Prison Service officials said in response that the pages alleged to have been torn out of the Koran were larger in size than those usually found in a copy of the Koran, and thus were pages from a different book altogether.
Officials did allow, however, that during the search for weapons and cellular phones, soldiers may have shaken copies of the Koran but deny that pages were ripped out.
JPost: ‘Guantanamo 2’ angers Israeli-Arabs
Jun. 7, 2005 21:28 | Updated Jun. 8, 2005 0:27
‘Guantanamo 2’ angers Israeli-Arabs
By YAAKOV KATZ
There were calls for revenge Tuesday night after Palestinian security detainees in Megiddo Prison claimed Prisons Service guards ripped up and defiled three Korans during a routine search of their cells.

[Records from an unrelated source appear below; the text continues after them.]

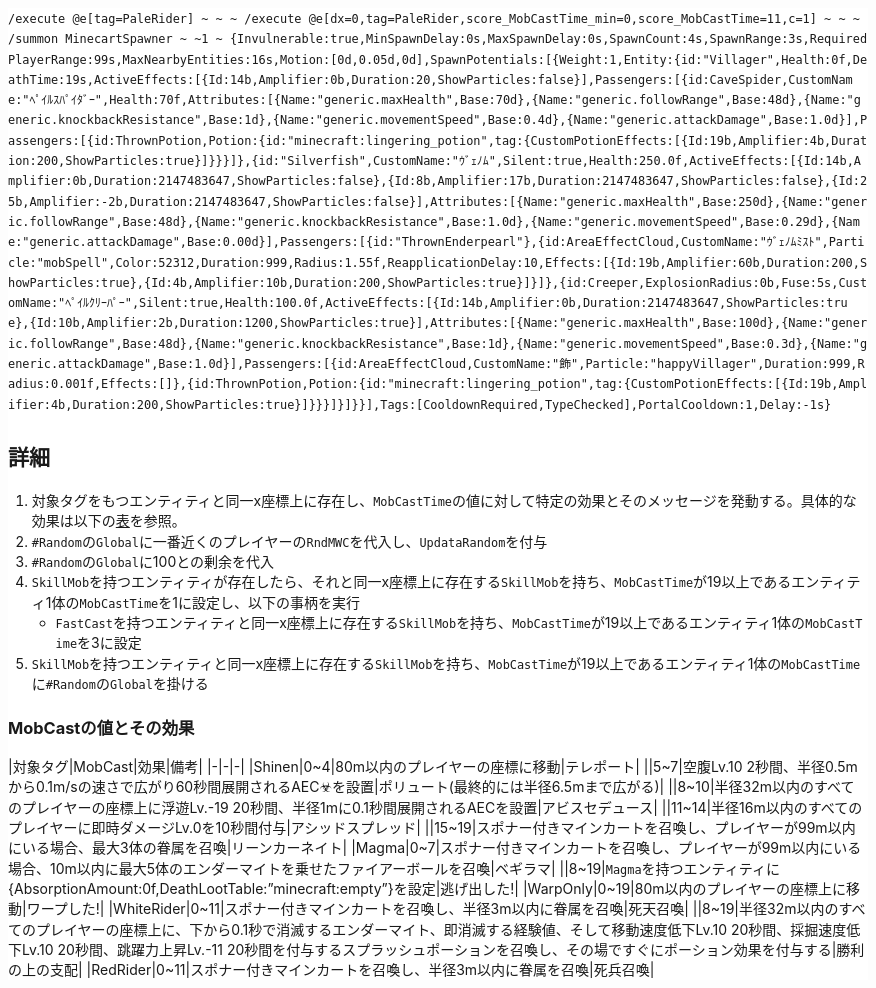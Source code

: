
 ```minecraftcommand
/execute @e[tag=PaleRider] ~ ~ ~ /execute @e[dx=0,tag=PaleRider,score_MobCastTime_min=0,score_MobCastTime=11,c=1] ~ ~ ~ /summon MinecartSpawner ~ ~1 ~ {Invulnerable:true,MinSpawnDelay:0s,MaxSpawnDelay:0s,SpawnCount:4s,SpawnRange:3s,RequiredPlayerRange:99s,MaxNearbyEntities:16s,Motion:[0d,0.05d,0d],SpawnPotentials:[{Weight:1,Entity:{id:"Villager",Health:0f,DeathTime:19s,ActiveEffects:[{Id:14b,Amplifier:0b,Duration:20,ShowParticles:false}],Passengers:[{id:CaveSpider,CustomName:"ﾍﾟｲﾙｽﾊﾟｲﾀﾞｰ",Health:70f,Attributes:[{Name:"generic.maxHealth",Base:70d},{Name:"generic.followRange",Base:48d},{Name:"generic.knockbackResistance",Base:1d},{Name:"generic.movementSpeed",Base:0.4d},{Name:"generic.attackDamage",Base:1.0d}],Passengers:[{id:ThrownPotion,Potion:{id:"minecraft:lingering_potion",tag:{CustomPotionEffects:[{Id:19b,Amplifier:4b,Duration:200,ShowParticles:true}]}}}]},{id:"Silverfish",CustomName:"ｳﾞｪﾉﾑ",Silent:true,Health:250.0f,ActiveEffects:[{Id:14b,Amplifier:0b,Duration:2147483647,ShowParticles:false},{Id:8b,Amplifier:17b,Duration:2147483647,ShowParticles:false},{Id:25b,Amplifier:-2b,Duration:2147483647,ShowParticles:false}],Attributes:[{Name:"generic.maxHealth",Base:250d},{Name:"generic.followRange",Base:48d},{Name:"generic.knockbackResistance",Base:1.0d},{Name:"generic.movementSpeed",Base:0.29d},{Name:"generic.attackDamage",Base:0.00d}],Passengers:[{id:"ThrownEnderpearl"},{id:AreaEffectCloud,CustomName:"ｳﾞｪﾉﾑﾐｽﾄ",Particle:"mobSpell",Color:52312,Duration:999,Radius:1.55f,ReapplicationDelay:10,Effects:[{Id:19b,Amplifier:60b,Duration:200,ShowParticles:true},{Id:4b,Amplifier:10b,Duration:200,ShowParticles:true}]}]},{id:Creeper,ExplosionRadius:0b,Fuse:5s,CustomName:"ﾍﾟｲﾙｸﾘｰﾊﾟｰ",Silent:true,Health:100.0f,ActiveEffects:[{Id:14b,Amplifier:0b,Duration:2147483647,ShowParticles:true},{Id:10b,Amplifier:2b,Duration:1200,ShowParticles:true}],Attributes:[{Name:"generic.maxHealth",Base:100d},{Name:"generic.followRange",Base:48d},{Name:"generic.knockbackResistance",Base:1d},{Name:"generic.movementSpeed",Base:0.3d},{Name:"generic.attackDamage",Base:1.0d}],Passengers:[{id:AreaEffectCloud,CustomName:"飾",Particle:"happyVillager",Duration:999,Radius:0.001f,Effects:[]},{id:ThrownPotion,Potion:{id:"minecraft:lingering_potion",tag:{CustomPotionEffects:[{Id:19b,Amplifier:4b,Duration:200,ShowParticles:true}]}}}]}]}}],Tags:[CooldownRequired,TypeChecked],PortalCooldown:1,Delay:-1s}
```

## 詳細

1. 対象タグをもつエンティティと同一x座標上に存在し、`MobCastTime`の値に対して特定の効果とそのメッセージを発動する。具体的な効果は以下の[表](#mobcastの値とその効果)を参照。
2. `#Random`の`Global`に一番近くのプレイヤーの`RndMWC`を代入し、`UpdataRandom`を付与
3. `#Random`の`Global`に100との剰余を代入
4. `SkillMob`を持つエンティティが存在したら、それと同一x座標上に存在する`SkillMob`を持ち、`MobCastTime`が19以上であるエンティティ1体の`MobCastTime`を1に設定し、以下の事柄を実行
   - `FastCast`を持つエンティティと同一x座標上に存在する`SkillMob`を持ち、`MobCastTime`が19以上であるエンティティ1体の`MobCastTime`を3に設定
5. `SkillMob`を持つエンティティと同一x座標上に存在する`SkillMob`を持ち、`MobCastTime`が19以上であるエンティティ1体の`MobCastTime`に`#Random`の`Global`を掛ける

### MobCastの値とその効果

|対象タグ|MobCast|効果|備考|
|-|-|-|
|Shinen|0~4|80m以内のプレイヤーの座標に移動|テレポート|
||5~7|空腹Lv.10 2秒間、半径0.5mから0.1m/sの速さで広がり60秒間展開されるAEC☣を設置|ポリュート(最終的には半径6.5mまで広がる)|
||8~10|半径32m以内のすべてのプレイヤーの座標上に浮遊Lv.-19 20秒間、半径1mに0.1秒間展開されるAECを設置|アビスセデュース|
||11~14|半径16m以内のすべてのプレイヤーに即時ダメージLv.0を10秒間付与|アシッドスプレッド|
||15~19|スポナー付きマインカートを召喚し、プレイヤーが99m以内にいる場合、最大3体の眷属を召喚|リーンカーネイト|
|Magma|0~7|スポナー付きマインカートを召喚し、プレイヤーが99m以内にいる場合、10m以内に最大5体のエンダーマイトを乗せたファイアーボールを召喚|ベギラマ|
||8~19|`Magma`を持つエンティティに{AbsorptionAmount:0f,DeathLootTable:”minecraft:empty”}を設定|逃げ出した!|
|WarpOnly|0~19|80m以内のプレイヤーの座標上に移動|ワープした!|
|WhiteRider|0~11|スポナー付きマインカートを召喚し、半径3m以内に眷属を召喚|死天召喚|
||8~19|半径32m以内のすべてのプレイヤーの座標上に、下から0.1秒で消滅するエンダーマイト、即消滅する経験値、そして移動速度低下Lv.10 20秒間、採掘速度低下Lv.10 20秒間、跳躍力上昇Lv.-11 20秒間を付与するスプラッシュポーションを召喚し、その場ですぐにポーション効果を付与する|勝利の上の支配|
|RedRider|0~11|スポナー付きマインカートを召喚し、半径3m以内に眷属を召喚|死兵召喚|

Calling the incident “Guantanamo 2” in reference to the recent US Defense Department acknowledgment that guards at Guantanamo Bay prison in Cuba defiled several Korans, Sheikh Kamel Hatib, deputy head of the Islamic Movement’s northern branch, told The Jerusalem Post the Muslim world would react harshly to the desecration.
“Someone will have to pay the price for this,” Hatib said. “They have harmed all Muslim women, children and men by desecrating the word of god.”
MK Ahmed Tibi claimed he had received complaints from prisoners that guards tore and stepped on three copies of the Koran while searching their cells.
“This is vulgar, primitive behavior that cannot be allowed to happen,” he said, calling for a special Knesset session to discuss the affair. He said he also called Internal Security Minister Gideon Ezra to complain, and that prisoners would go on a hunger strike on Wednesday to protest.
Ezra and Prisons Service Commissioner Ya’acov Ganot visited Megiddo Tuesday night and said that there had been no faults in the functioning of the prison staff during the searches. They called the entire event was a provocation.
MK Muhammad Barakei also arrived at the prison to study the situation and speak with prisoners.
Prisoners said that following a routine morning roll call, guards raided their cells and tents, brutally turning over their belongings. While the guards found 81 cellphones and 40 knives and other sharp objects during the raid, the prisoners claimed they ripped up several Korans.
Prisons Service officials dismissed the accusations, claiming the guards flipped through one Koran while searching for illegal objects frequently hidden inside. While the guards were searching the book, several pages which were not part of it, but had been placed inside, fell out.
“We are very sensitive when searching through the prisoners’ belongings, especially Korans and other holy objects,” one Prisons Service officer said. “It is important to remember that we have found dozens of dangerous objects hidden inside the prisoners’ holy artifacts and we will continue to search them.”
Ganot instructed the prison’s warden to investigate the matter.
A recent report of US soldiers desecrating the Koran at the lockup in Guantanamo set off deadly riots in the Muslim world.
“This is just like Guantanamo, and the Prisons Service will be like the Americans who in the beginning claimed it didn’t happen and in the end admitted it did,” Hatib said. “The Prisons Service thinks it can curse the Koran and our prophet Muhammad, but it will now begin to hear from people who will express their anger over this desecration.”